- _Prompt_:
The whole listing, apart from its images, should be restated word for word.

─── Records ───

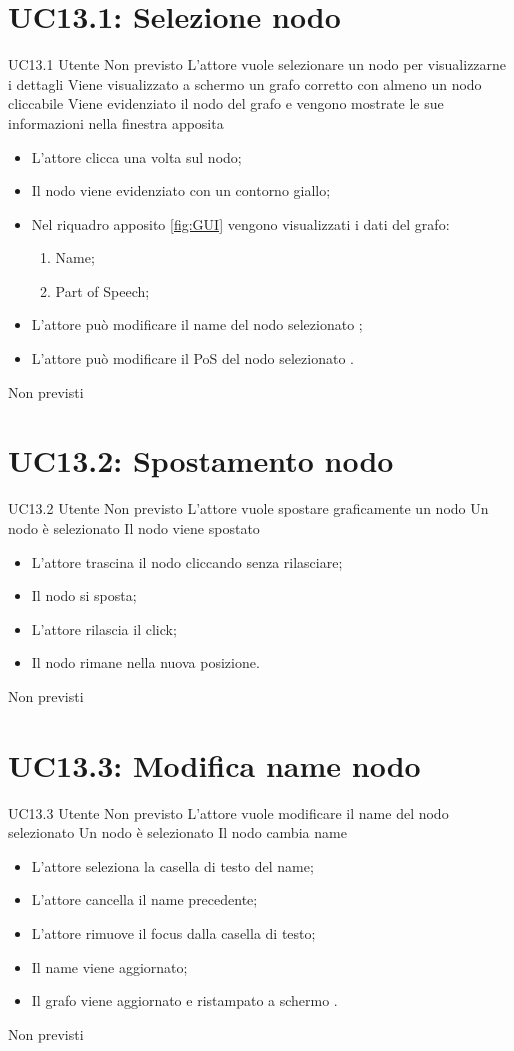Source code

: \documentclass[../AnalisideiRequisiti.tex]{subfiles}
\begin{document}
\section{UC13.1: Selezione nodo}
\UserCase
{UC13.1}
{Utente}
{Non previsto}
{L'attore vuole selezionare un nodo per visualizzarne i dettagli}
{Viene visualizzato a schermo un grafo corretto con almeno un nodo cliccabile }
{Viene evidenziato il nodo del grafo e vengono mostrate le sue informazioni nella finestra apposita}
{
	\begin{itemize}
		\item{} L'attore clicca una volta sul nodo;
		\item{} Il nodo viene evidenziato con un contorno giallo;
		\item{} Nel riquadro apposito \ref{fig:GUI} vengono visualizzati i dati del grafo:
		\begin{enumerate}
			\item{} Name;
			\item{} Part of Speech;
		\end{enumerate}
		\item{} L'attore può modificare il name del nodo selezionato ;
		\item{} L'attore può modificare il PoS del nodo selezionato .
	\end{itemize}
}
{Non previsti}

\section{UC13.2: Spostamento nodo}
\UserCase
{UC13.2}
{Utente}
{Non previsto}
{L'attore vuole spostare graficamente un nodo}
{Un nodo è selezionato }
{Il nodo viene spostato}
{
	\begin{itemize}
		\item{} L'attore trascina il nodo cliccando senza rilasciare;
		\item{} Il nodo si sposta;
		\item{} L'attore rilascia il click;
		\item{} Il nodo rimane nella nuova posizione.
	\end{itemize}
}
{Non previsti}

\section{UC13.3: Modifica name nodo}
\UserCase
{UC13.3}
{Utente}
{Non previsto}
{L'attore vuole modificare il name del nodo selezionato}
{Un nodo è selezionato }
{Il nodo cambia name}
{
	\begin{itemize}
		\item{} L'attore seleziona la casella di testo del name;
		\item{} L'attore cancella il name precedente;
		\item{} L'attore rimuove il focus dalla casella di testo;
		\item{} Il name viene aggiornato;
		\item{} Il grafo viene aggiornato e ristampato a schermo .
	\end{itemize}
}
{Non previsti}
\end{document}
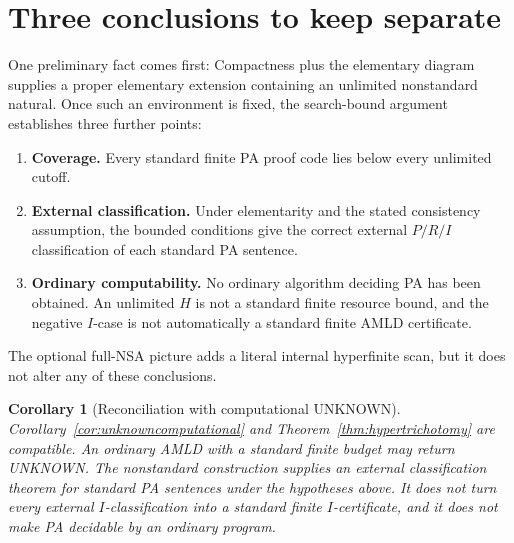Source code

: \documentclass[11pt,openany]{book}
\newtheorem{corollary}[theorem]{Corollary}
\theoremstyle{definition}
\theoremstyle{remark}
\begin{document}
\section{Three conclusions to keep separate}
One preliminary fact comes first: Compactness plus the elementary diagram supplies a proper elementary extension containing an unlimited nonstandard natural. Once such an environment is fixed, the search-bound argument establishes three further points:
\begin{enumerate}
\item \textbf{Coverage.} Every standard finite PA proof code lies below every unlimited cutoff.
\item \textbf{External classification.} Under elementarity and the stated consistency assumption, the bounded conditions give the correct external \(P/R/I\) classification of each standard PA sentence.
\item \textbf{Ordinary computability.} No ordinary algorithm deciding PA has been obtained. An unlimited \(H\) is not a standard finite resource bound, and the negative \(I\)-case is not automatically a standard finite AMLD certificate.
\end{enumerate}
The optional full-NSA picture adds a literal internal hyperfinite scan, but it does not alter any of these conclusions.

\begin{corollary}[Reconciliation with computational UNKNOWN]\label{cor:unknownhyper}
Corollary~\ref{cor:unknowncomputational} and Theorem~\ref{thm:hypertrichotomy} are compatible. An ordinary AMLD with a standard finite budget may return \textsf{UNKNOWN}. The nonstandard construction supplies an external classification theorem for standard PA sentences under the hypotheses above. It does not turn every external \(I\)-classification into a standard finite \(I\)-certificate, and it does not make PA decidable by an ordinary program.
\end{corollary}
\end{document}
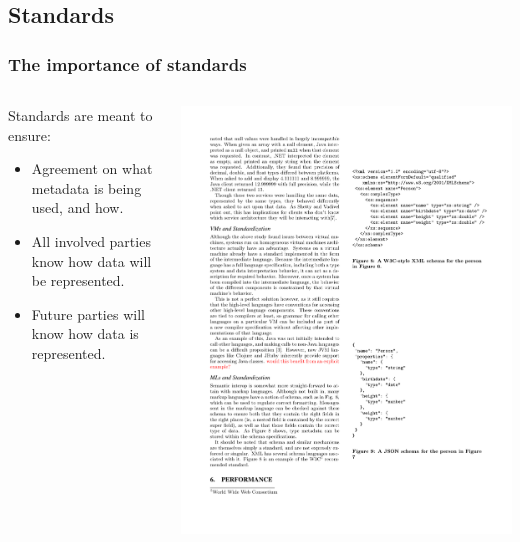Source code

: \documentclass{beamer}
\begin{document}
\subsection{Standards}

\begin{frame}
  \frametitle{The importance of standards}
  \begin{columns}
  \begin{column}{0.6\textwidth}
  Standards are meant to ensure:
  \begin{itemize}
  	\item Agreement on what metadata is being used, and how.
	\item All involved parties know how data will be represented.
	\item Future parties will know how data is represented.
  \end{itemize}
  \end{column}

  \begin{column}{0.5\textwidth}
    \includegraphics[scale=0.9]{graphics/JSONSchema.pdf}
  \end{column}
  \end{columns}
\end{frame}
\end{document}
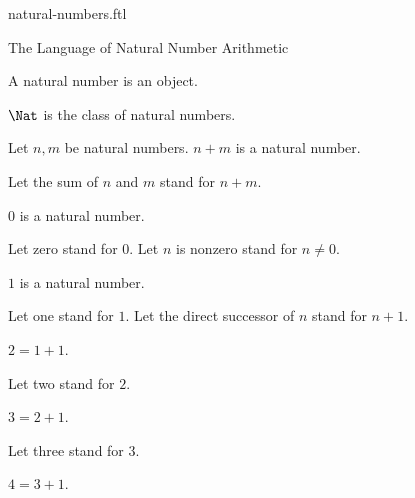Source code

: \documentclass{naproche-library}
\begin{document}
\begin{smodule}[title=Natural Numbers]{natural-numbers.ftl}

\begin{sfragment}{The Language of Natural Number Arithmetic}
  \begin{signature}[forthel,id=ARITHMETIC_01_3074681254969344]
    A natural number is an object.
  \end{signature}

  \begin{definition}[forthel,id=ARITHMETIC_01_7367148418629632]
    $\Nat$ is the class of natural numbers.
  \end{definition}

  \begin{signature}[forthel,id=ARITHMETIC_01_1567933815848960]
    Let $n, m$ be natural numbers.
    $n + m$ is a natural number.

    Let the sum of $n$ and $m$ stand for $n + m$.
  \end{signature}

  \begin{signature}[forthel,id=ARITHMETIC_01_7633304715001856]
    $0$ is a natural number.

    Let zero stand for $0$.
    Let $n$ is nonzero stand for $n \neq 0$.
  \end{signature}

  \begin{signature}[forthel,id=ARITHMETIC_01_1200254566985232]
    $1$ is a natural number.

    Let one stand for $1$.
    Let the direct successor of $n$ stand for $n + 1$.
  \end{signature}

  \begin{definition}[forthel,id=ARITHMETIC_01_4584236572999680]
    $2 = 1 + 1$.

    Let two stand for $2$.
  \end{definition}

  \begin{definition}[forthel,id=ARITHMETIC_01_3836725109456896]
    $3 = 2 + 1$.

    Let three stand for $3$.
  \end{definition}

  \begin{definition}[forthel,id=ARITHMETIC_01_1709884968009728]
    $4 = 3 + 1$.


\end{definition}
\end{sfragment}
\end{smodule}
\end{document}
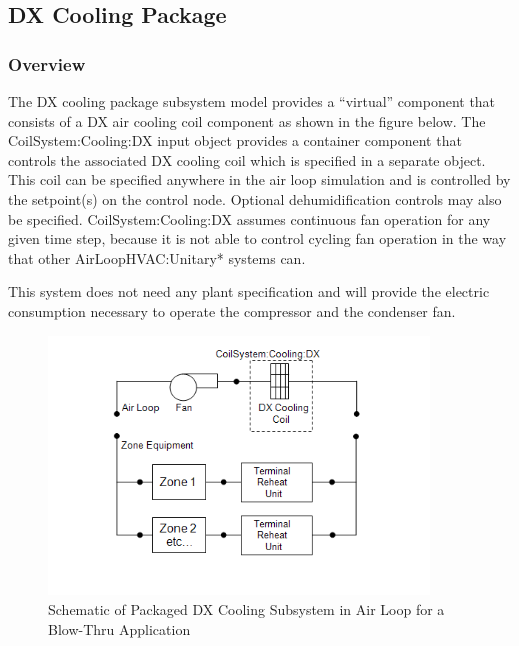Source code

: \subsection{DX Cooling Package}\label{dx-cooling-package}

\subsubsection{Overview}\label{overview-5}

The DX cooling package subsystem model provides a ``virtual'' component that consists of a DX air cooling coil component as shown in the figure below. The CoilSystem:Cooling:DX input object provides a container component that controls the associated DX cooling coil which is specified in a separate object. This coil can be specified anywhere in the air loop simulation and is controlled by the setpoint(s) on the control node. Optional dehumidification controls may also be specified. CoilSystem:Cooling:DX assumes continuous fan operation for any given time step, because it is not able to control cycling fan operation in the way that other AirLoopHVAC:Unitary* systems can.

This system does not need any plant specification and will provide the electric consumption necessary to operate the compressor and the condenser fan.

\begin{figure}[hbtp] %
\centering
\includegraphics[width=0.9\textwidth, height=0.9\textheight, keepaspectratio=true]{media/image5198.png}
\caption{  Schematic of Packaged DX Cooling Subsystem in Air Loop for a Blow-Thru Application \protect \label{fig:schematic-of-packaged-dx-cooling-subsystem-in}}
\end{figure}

───

- _Written solution_:
Source code

: \documentclass[../AnalisideiRequisiti.tex]{subfiles}
\begin{document}
\section{UC13.1: Selezione nodo}
\UserCase
{UC13.1}
{Utente}
{Non previsto}
{L'attore vuole selezionare un nodo per visualizzarne i dettagli}
{Viene visualizzato a schermo un grafo corretto con almeno un nodo cliccabile }
{Viene evidenziato il nodo del grafo e vengono mostrate le sue informazioni nella finestra apposita}
{
	\begin{itemize}
		\item{} L'attore clicca una volta sul nodo;
		\item{} Il nodo viene evidenziato con un contorno giallo;
		\item{} Nel riquadro apposito \ref{fig:GUI} vengono visualizzati i dati del grafo:
		\begin{enumerate}
			\item{} Name;
			\item{} Part of Speech;
		\end{enumerate}
		\item{} L'attore può modificare il name del nodo selezionato ;
		\item{} L'attore può modificare il PoS del nodo selezionato .
	\end{itemize}
}
{Non previsti}

\section{UC13.2: Spostamento nodo}
\UserCase
{UC13.2}
{Utente}
{Non previsto}
{L'attore vuole spostare graficamente un nodo}
{Un nodo è selezionato }
{Il nodo viene spostato}
{
	\begin{itemize}
		\item{} L'attore trascina il nodo cliccando senza rilasciare;
		\item{} Il nodo si sposta;
		\item{} L'attore rilascia il click;
		\item{} Il nodo rimane nella nuova posizione.
	\end{itemize}
}
{Non previsti}

\section{UC13.3: Modifica name nodo}
\UserCase
{UC13.3}
{Utente}
{Non previsto}
{L'attore vuole modificare il name del nodo selezionato}
{Un nodo è selezionato }
{Il nodo cambia name}
{
	\begin{itemize}
		\item{} L'attore seleziona la casella di testo del name;
		\item{} L'attore cancella il name precedente;
		\item{} L'attore rimuove il focus dalla casella di testo;
		\item{} Il name viene aggiornato;
		\item{} Il grafo viene aggiornato e ristampato a schermo .
	\end{itemize}
}
{Non previsti}
\end{document}
Source code

: \documentclass[11pt,openany]{book}
\newtheorem{corollary}[theorem]{Corollary}
\theoremstyle{definition}
\theoremstyle{remark}
\begin{document}
\section{Three conclusions to keep separate}
One preliminary fact comes first: Compactness plus the elementary diagram supplies a proper elementary extension containing an unlimited nonstandard natural. Once such an environment is fixed, the search-bound argument establishes three further points:
\begin{enumerate}
\item \textbf{Coverage.} Every standard finite PA proof code lies below every unlimited cutoff.
\item \textbf{External classification.} Under elementarity and the stated consistency assumption, the bounded conditions give the correct external \(P/R/I\) classification of each standard PA sentence.
\item \textbf{Ordinary computability.} No ordinary algorithm deciding PA has been obtained. An unlimited \(H\) is not a standard finite resource bound, and the negative \(I\)-case is not automatically a standard finite AMLD certificate.
\end{enumerate}
The optional full-NSA picture adds a literal internal hyperfinite scan, but it does not alter any of these conclusions.

\begin{corollary}[Reconciliation with computational UNKNOWN]\label{cor:unknownhyper}
Corollary~\ref{cor:unknowncomputational} and Theorem~\ref{thm:hypertrichotomy} are compatible. An ordinary AMLD with a standard finite budget may return \textsf{UNKNOWN}. The nonstandard construction supplies an external classification theorem for standard PA sentences under the hypotheses above. It does not turn every external \(I\)-classification into a standard finite \(I\)-certificate, and it does not make PA decidable by an ordinary program.
\end{corollary}
\end{document}
Source code

: \documentclass{beamer}
\begin{document}
\subsection{Standards}

\begin{frame}
  \frametitle{The importance of standards}
  \begin{columns}
  \begin{column}{0.6\textwidth}
  Standards are meant to ensure:
  \begin{itemize}
  	\item Agreement on what metadata is being used, and how.
	\item All involved parties know how data will be represented.
	\item Future parties will know how data is represented.
  \end{itemize}
  \end{column}

  \begin{column}{0.5\textwidth}
    \includegraphics[scale=0.9]{graphics/JSONSchema.pdf}
  \end{column}
  \end{columns}
\end{frame}
\end{document}
Source code

: \documentclass{naproche-library}
\begin{document}
\begin{smodule}[title=Natural Numbers]{natural-numbers.ftl}

\begin{sfragment}{The Language of Natural Number Arithmetic}
  \begin{signature}[forthel,id=ARITHMETIC_01_3074681254969344]
    A natural number is an object.
  \end{signature}

  \begin{definition}[forthel,id=ARITHMETIC_01_7367148418629632]
    $\Nat$ is the class of natural numbers.
  \end{definition}

  \begin{signature}[forthel,id=ARITHMETIC_01_1567933815848960]
    Let $n, m$ be natural numbers.
    $n + m$ is a natural number.

    Let the sum of $n$ and $m$ stand for $n + m$.
  \end{signature}

  \begin{signature}[forthel,id=ARITHMETIC_01_7633304715001856]
    $0$ is a natural number.

    Let zero stand for $0$.
    Let $n$ is nonzero stand for $n \neq 0$.
  \end{signature}

  \begin{signature}[forthel,id=ARITHMETIC_01_1200254566985232]
    $1$ is a natural number.

    Let one stand for $1$.
    Let the direct successor of $n$ stand for $n + 1$.
  \end{signature}

  \begin{definition}[forthel,id=ARITHMETIC_01_4584236572999680]
    $2 = 1 + 1$.

    Let two stand for $2$.
  \end{definition}

  \begin{definition}[forthel,id=ARITHMETIC_01_3836725109456896]
    $3 = 2 + 1$.

    Let three stand for $3$.
  \end{definition}

  \begin{definition}[forthel,id=ARITHMETIC_01_1709884968009728]
    $4 = 3 + 1$.


\end{definition}
\end{sfragment}
\end{smodule}
\end{document}
Source code

: \subsection{DX Cooling Package}\label{dx-cooling-package}

\subsubsection{Overview}\label{overview-5}

The DX cooling package subsystem model provides a ``virtual'' component that consists of a DX air cooling coil component as shown in the figure below. The CoilSystem:Cooling:DX input object provides a container component that controls the associated DX cooling coil which is specified in a separate object. This coil can be specified anywhere in the air loop simulation and is controlled by the setpoint(s) on the control node. Optional dehumidification controls may also be specified. CoilSystem:Cooling:DX assumes continuous fan operation for any given time step, because it is not able to control cycling fan operation in the way that other AirLoopHVAC:Unitary* systems can.

This system does not need any plant specification and will provide the electric consumption necessary to operate the compressor and the condenser fan.

\begin{figure}[hbtp] %
\centering
\includegraphics[width=0.9\textwidth, height=0.9\textheight, keepaspectratio=true]{media/image5198.png}
\caption{  Schematic of Packaged DX Cooling Subsystem in Air Loop for a Blow-Thru Application \protect \label{fig:schematic-of-packaged-dx-cooling-subsystem-in}}
\end{figure}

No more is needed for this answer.